Oli Hairs

Personal information
- Full name: Oliver James Hairs
- Born: 14 April 1991 (age 35) Redhill, Surrey, England
- Batting: Left-handed
- Bowling: Right-arm off break

International information
- National side: Scotland;
- ODI debut (cap 44): 1 July 2010 v Netherlands
- Last ODI: 9 July 2010 v Afghanistan
- T20I debut (cap 50): 16 September 2019 v Netherlands
- Last T20I: 11 July 2025 v Jersey

Career statistics
| Competition | ODI | T20I | LA | T20 |
| Matches | 5 | 30 | 8 | 30 |
| Runs scored | 68 | 504 | 130 | 504 |
| Batting average | 13.60 | 18.66 | 16.25 | 18.66 |
| 100s/50s | 0/0 | 1/2 | 0/0 | 1/2 |
| Top score | 27 | 127* | 27 | 127* |
| Catches/stumpings | 0/– | 4/– | 0/– | 4/– |
- Source: Cricinfo, 9 August 2025

= Oli Hairs =

Scottish cricketer

Oliver James Hairs (born 14 April 1991) is a Scottish cricketer. He has played for the Scotland national cricket team since 2010, as a left-handed batsman.

==Personal life==
Hairs was born on 14 April 1991 in Redhill, Surrey, England. He attended Merchiston Castle School in Edinburgh, Scotland.
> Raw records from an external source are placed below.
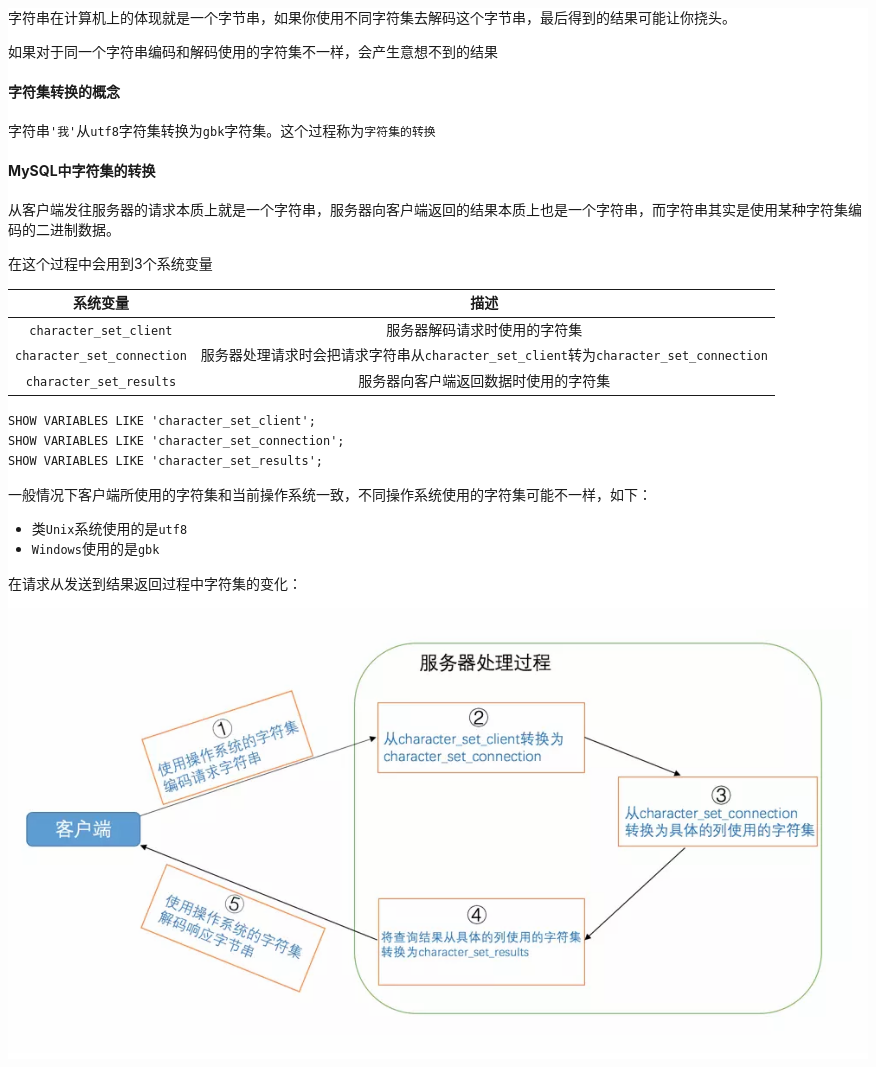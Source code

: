 字符串在计算机上的体现就是一个字节串，如果你使用不同字符集去解码这个字节串，最后得到的结果可能让你挠头。

如果对于同一个字符串编码和解码使用的字符集不一样，会产生意想不到的结果

#### 字符集转换的概念

字符串`'我'`从`utf8`字符集转换为`gbk`字符集。这个过程称为`字符集的转换`

#### MySQL中字符集的转换

从客户端发往服务器的请求本质上就是一个字符串，服务器向客户端返回的结果本质上也是一个字符串，而字符串其实是使用某种字符集编码的二进制数据。

在这个过程中会用到3个系统变量

|          系统变量          |                             描述                             |
| :------------------------: | :----------------------------------------------------------: |
|   `character_set_client`   |                 服务器解码请求时使用的字符集                 |
| `character_set_connection` | 服务器处理请求时会把请求字符串从`character_set_client`转为`character_set_connection` |
|  `character_set_results`   |             服务器向客户端返回数据时使用的字符集             |

```
SHOW VARIABLES LIKE 'character_set_client';
SHOW VARIABLES LIKE 'character_set_connection';
SHOW VARIABLES LIKE 'character_set_results';
```

一般情况下客户端所使用的字符集和当前操作系统一致，不同操作系统使用的字符集可能不一样，如下：

-   类`Unix`系统使用的是`utf8`
-   `Windows`使用的是`gbk`

在请求从发送到结果返回过程中字符集的变化：

![1559958953539](pics\1559958953539.png)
==Domestic and franchise career==
Hairs played his early club cricket for The Grange Club in Edinburgh. He also played for the Eastern Knights in the Regional Pro Series.

In July 2019, he was selected to play for the Edinburgh Rocks in the inaugural edition of the Euro T20 Slam cricket tournament. However, the following month the tournament was cancelled.

==International career==
Hairs made his One Day International (ODI) debut against the Netherlands in 2010. In June 2019, he was selected to represent Scotland A in their tour to Ireland to play the Ireland Wolves. He made his Twenty20 debut for Scotland A against the Ireland Wolves on 9 June 2019.
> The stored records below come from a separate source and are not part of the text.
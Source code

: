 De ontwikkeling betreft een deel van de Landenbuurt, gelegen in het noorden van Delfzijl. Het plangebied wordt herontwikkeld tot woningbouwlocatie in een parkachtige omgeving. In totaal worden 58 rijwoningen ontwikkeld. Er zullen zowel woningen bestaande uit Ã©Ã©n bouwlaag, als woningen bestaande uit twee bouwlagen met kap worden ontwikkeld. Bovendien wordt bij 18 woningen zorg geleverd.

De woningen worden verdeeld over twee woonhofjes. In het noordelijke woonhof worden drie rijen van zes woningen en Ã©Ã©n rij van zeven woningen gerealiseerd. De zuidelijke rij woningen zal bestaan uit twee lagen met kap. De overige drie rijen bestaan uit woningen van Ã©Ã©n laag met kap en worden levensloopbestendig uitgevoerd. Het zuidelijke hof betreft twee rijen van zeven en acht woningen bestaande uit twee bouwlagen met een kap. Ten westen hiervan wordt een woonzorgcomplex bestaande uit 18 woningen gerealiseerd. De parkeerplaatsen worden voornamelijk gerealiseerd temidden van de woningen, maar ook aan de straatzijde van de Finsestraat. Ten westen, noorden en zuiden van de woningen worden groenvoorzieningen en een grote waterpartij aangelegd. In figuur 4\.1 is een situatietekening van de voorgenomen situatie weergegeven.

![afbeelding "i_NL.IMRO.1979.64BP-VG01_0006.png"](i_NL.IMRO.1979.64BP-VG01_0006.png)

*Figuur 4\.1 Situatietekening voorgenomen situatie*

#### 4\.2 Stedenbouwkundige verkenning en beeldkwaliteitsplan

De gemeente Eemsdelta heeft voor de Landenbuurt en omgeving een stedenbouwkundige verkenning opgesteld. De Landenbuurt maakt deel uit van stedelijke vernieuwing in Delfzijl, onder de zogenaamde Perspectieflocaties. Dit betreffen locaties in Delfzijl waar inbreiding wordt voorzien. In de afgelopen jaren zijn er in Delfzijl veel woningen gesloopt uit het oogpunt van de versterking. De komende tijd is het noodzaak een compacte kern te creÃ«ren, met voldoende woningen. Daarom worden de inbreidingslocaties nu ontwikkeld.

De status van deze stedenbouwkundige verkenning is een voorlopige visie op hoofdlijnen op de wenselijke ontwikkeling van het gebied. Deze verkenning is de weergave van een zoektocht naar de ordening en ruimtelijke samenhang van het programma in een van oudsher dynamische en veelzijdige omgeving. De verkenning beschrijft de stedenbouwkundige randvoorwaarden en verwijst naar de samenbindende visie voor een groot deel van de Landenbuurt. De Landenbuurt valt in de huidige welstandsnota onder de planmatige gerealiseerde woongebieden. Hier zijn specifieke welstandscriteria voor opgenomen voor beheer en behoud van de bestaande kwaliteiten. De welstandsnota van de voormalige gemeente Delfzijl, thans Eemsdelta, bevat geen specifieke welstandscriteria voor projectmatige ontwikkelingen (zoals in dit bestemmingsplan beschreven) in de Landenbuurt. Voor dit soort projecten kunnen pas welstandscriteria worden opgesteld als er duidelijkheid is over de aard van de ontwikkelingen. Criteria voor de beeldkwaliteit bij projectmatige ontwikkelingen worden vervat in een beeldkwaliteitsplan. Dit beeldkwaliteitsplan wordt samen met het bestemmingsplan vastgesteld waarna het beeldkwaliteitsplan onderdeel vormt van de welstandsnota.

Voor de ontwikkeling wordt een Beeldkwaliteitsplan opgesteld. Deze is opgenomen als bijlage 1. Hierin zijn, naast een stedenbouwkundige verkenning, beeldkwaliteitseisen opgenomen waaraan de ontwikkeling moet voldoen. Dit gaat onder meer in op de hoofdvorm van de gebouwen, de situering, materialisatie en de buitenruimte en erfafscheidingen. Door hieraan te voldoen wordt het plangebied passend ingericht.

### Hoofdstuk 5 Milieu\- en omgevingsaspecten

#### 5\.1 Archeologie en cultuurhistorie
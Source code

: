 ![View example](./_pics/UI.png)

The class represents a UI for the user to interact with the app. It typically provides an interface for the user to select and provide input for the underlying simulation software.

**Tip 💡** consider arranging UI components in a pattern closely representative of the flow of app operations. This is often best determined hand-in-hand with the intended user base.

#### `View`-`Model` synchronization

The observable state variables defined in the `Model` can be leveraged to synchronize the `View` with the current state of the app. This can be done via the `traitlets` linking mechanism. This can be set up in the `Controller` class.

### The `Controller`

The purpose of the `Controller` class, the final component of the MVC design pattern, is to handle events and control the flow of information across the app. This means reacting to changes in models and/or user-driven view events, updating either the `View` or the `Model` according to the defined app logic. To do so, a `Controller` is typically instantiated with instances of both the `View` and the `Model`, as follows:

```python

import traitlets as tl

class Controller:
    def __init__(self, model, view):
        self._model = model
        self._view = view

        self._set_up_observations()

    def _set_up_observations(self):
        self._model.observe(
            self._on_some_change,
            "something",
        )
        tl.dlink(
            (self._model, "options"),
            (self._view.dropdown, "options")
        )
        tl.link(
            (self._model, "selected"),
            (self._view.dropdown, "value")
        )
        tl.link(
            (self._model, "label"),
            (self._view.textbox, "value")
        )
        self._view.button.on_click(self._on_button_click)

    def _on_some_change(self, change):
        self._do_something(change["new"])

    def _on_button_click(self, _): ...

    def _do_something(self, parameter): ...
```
In September 2019, he was named in Scotland's squad for the 2019–20 Ireland Tri-Nation Series and the 2019 ICC T20 World Cup Qualifier tournament in the United Arab Emirates. He made his T20I debut for Scotland, against the Netherlands, on 16 September 2019. In September 2021, Hairs was named in Scotland's provisional squad for the 2021 ICC Men's T20 World Cup.

In May 2024, he was named in Scotland’s squad for the 2024 ICC Men's T20 World Cup tournament.